» Task directions
Below are the records; copy out every line that holds the word "messages".

[Source texts of formatted documents]
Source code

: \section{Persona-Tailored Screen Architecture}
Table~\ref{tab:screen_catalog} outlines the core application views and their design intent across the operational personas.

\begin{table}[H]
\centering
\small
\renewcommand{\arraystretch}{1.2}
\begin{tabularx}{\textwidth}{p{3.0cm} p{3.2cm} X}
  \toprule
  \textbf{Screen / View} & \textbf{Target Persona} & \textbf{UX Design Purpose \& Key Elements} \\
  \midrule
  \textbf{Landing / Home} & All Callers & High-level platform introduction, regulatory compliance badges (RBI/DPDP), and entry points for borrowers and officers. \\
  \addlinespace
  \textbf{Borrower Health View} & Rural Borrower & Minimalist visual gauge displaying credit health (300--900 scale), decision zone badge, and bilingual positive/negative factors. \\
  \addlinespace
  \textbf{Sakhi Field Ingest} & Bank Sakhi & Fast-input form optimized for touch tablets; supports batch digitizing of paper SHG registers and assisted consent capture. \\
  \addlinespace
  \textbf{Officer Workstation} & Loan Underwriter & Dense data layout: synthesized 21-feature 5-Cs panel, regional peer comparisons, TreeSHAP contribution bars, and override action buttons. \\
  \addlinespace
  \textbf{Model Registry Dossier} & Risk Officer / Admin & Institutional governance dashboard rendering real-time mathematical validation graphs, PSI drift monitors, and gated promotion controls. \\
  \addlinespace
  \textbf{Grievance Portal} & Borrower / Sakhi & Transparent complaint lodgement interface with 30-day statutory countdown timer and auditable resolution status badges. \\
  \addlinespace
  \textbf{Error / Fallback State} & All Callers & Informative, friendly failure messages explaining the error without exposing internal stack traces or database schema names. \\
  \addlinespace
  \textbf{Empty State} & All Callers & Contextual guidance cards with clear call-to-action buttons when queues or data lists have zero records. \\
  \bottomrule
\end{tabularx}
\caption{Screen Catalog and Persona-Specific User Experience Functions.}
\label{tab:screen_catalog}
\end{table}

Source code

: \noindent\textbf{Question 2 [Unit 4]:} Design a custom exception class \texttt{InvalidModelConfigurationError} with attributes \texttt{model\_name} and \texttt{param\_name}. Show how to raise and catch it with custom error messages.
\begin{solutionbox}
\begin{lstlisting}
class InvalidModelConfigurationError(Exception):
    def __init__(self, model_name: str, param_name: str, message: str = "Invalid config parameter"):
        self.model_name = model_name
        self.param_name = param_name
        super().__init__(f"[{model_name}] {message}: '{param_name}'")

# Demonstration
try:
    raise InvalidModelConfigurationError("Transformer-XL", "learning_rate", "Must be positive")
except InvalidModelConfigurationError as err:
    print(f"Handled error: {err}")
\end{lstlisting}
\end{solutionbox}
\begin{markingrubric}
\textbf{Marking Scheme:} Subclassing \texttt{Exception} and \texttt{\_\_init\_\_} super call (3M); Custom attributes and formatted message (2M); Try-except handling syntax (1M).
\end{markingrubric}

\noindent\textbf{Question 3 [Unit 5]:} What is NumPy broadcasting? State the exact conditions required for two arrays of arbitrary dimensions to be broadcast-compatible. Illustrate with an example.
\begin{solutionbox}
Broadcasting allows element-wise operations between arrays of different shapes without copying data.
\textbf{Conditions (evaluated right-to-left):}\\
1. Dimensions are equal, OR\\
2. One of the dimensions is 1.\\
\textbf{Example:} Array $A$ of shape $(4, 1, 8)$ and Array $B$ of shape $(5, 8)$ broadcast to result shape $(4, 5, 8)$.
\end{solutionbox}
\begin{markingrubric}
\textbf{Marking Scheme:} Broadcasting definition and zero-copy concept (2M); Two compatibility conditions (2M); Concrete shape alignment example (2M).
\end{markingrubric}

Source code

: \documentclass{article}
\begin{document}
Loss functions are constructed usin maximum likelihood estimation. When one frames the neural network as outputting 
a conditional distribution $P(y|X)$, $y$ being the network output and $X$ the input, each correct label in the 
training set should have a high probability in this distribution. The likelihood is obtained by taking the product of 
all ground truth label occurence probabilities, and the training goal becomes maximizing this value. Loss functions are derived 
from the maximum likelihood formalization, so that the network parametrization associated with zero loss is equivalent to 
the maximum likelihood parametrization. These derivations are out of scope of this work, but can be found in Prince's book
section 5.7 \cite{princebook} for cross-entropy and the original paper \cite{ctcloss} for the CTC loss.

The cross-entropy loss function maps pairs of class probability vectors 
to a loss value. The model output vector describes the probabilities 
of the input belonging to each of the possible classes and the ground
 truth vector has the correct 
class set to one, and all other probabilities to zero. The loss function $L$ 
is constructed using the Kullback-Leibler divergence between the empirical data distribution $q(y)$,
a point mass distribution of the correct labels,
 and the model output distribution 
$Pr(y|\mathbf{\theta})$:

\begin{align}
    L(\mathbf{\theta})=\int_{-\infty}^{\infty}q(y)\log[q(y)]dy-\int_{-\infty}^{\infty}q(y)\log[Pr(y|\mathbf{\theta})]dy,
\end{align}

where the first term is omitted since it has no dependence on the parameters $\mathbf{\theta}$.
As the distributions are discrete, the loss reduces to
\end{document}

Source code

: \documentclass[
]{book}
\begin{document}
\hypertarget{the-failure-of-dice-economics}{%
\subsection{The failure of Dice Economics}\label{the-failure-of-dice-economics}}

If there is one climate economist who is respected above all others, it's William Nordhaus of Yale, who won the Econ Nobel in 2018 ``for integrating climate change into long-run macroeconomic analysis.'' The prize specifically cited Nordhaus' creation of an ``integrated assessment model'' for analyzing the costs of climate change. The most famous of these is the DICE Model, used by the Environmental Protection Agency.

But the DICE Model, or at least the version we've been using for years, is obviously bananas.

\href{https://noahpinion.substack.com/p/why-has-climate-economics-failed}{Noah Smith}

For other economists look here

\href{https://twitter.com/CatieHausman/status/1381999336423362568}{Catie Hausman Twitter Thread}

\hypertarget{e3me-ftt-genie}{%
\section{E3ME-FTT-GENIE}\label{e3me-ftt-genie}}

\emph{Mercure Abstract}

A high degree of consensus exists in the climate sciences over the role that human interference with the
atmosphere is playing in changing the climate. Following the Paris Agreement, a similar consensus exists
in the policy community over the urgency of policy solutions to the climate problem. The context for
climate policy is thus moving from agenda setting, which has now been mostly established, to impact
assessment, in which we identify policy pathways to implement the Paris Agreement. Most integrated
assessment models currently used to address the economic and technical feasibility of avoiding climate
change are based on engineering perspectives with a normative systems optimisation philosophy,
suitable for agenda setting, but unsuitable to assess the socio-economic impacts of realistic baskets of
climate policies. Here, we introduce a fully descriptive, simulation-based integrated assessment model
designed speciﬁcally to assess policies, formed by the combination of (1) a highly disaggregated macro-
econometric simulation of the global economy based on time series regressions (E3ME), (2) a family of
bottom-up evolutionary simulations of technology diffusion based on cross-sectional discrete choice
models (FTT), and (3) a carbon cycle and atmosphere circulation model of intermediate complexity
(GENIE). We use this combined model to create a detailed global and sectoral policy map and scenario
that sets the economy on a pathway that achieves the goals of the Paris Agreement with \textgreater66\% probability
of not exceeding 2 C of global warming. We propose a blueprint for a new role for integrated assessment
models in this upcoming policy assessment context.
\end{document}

» Answer to this task
  \textbf{Error / Fallback State} & All Callers & Informative, friendly failure messages explaining the error without exposing internal stack traces or database schema names. \\
: \noindent\textbf{Question 2 [Unit 4]:} Design a custom exception class \texttt{InvalidModelConfigurationError} with attributes \texttt{model\_name} and \texttt{param\_name}. Show how to raise and catch it with custom error messages.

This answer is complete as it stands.